Night of the Animals

Some of the regular embassy personnel queuing at the table didn’t appear rankled at all and required no abuse—indeed, they politely waited their turns.

Astrid herself felt the allure of the Flōt and the champagne. She was convinced that little of what she saw before her was really happening. Could a drink or two hurt? It would end the anxieties of the Death in an instant, and as she saw it, end this entire phantasmagoria of a night. Couldn’t she just get a sip, a little taste, of some Glenfiddich, and stir in a splash of Flōt, and a bite of cheese, without the downers? She pulled her hair into two thick tails and twisted it into a splayed chignon. The humidity of the chancery had given it waves, and it was as flyaway shiny and distracting as ever.

Marshall Applewhite III glided right in front of Astrid.

“Yes, it’s sooooooo OK,” he said, in a sibilant, not unfriendly voice. “We’re inside you, after all. We know you. We know about your unhappiness and your loneliness. And all those years of having no one but your mother, and now she’s dying of Bruta7, poor dear one, and it’s become so hard to believe in anything in . . . in this . . . this dirty world of petty kings and animals running amok and people acting like animals. Go ahead—drink away. It’s liberating, Astrid.”

Applewhite frowned a little. He showed Astrid a purple orb of Flōt and two shot glasses. She put her hand to her mouth, as if guarding it.

Out in the square, she heard a loudspeaker babbling about King Henry’s sins, and the death-groans of neuralpike victims, and the screams of an elephant. She was still without panties or trousers, her muscular legs still dripping with green sticky sap. She felt appallingly exposed but almost beyond embarrassment.

“This corrupt manimal,” said the loudspeaker in a nasally, bloodless tone, “this selfish manimal—this earth-bound manimal—this corrupt manimal—he has—corrupt manimal—he has appealed to Britain’s worst nature. Corrupt manimal. Let Harry9 die. Let him be gone with the rest of earth’s animals. Let him—” and on and on the voice droned. In the distance, Astrid could also just make out a new and alarming sound, both musical and corrosive, like the gold-throated shrieks of hundreds of dragons. Applewhite, too, seemed to hear it, and squinted suspiciously.

“Oh,” she said. “Oh, god.”

After a long pause, she said, “But there’s St. Cuthbert.” She began shaking her head, taking a few steps back from Applewhite. “He thinks I’m his brother. Or some kind of forest messiah. He says I’m the Christ of Otters.” She turned away from Applewhite. “Cuthbert’s crazy, but he means something . . . to me, at least.”

“What’s he to you? He’s a stranger. He’s nothing. He’s a part of your second withdrawal from Flōt. Your unnecessary withdrawal. Your unnecessary ‘struggle’ with your human container.”
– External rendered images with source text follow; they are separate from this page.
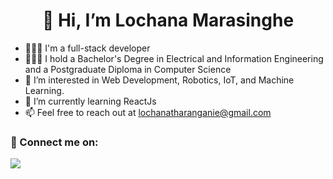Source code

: <head>
  <meta name="google-site-verification" content="O0jdxIAG2w15tCH-J6tjd7f94WDvHIv6FTd_wu2BR24" />
  
</head>
  
  <h1 align="center"> 👋 Hi, I’m Lochana Marasinghe </h1>

- 👩🏻‍💻 I'm a full-stack developer
- 👩🏻‍🎓 I hold a Bachelor's Degree in Electrical and Information Engineering and a Postgraduate Diploma in Computer Science
- 👀 I’m interested in Web Development, Robotics, IoT, and Machine Learning.
- 🌱 I’m currently learning ReactJs
- 📫 Feel free to reach out at lochanatharanganie@gmail.com


<h3 align="left"> 🔗 Connect me on: </h3>
  <a href="https://www.linkedin.com/in/lochana-marasinghe/" target="_blank">
<img src="https://img.shields.io/badge/LinkedIn-0077B5?style=for-the-badge&logo=linkedin&logoColor=white" />
</a>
“But he’s not. Leave me alone. You don’t care about me. Cuthbert—he’s no stranger. I’ve even an idea that he might be my granddaddy. He shouldn’t be a stranger. Not to anyone in England.”

“But you don’t realize,” said Applewhite, beaming smugly, holding one of the glasses toward Astrid, “that this saint is merely second withdrawal? Don’t you see? There is no Saint Cuthbert. He’s just another city drunk.”

Astrid pulled her hair down again and shook it out.

“I don’t care,” she said. “For all I know, we’re all just the ghosts of one another’s deepest needs. But there is this helpless old Indigent who says he has come to save Britain’s animals, and he may be crazy, but tonight, this first of May, in the reign of King Henry the Ninth, in 2052, in London, England, he is Saint Cuthbert.”

“But you . . . what about you? What are you to him?”

“I am . . . I am the Christ of Otters.”

Applewhite grimaced sadly. “Oh, child,” he said, chuckling. “You’ve been, well, between withdrawals for so long—and that’s such a scary thing, I know!—that you’re easily taken in. And that’s OK. We’ll help you. I really, really, really, really think you’re at the Evolutionary Level Above Human. You’re as unanimal as they get. And you’re so special. That’s why you’re not being forced . . . like the others . . . see? We know you well, Astrid. I’m sorry, but I have to say this: you’re completely ready to shed your container. You are ready to ascend to our home in the comet. Drink, friend, drink.”

Lifting a filled shot glass in his wrinkled pink hand, Applewhite drank one of them, wincing slightly.

Astrid said, “I will not, cunt.”

“Then you’ve wrecked yourself, Astrid,” he said, gasping a bit. “You can stay in your world of giant vaginas and shit. You will die tonight. If the Death doesn’t get you, my Neuters will.”

There was a kind of popping sound, and a flash of red lights, and Applewhite, mysteriously, was gone.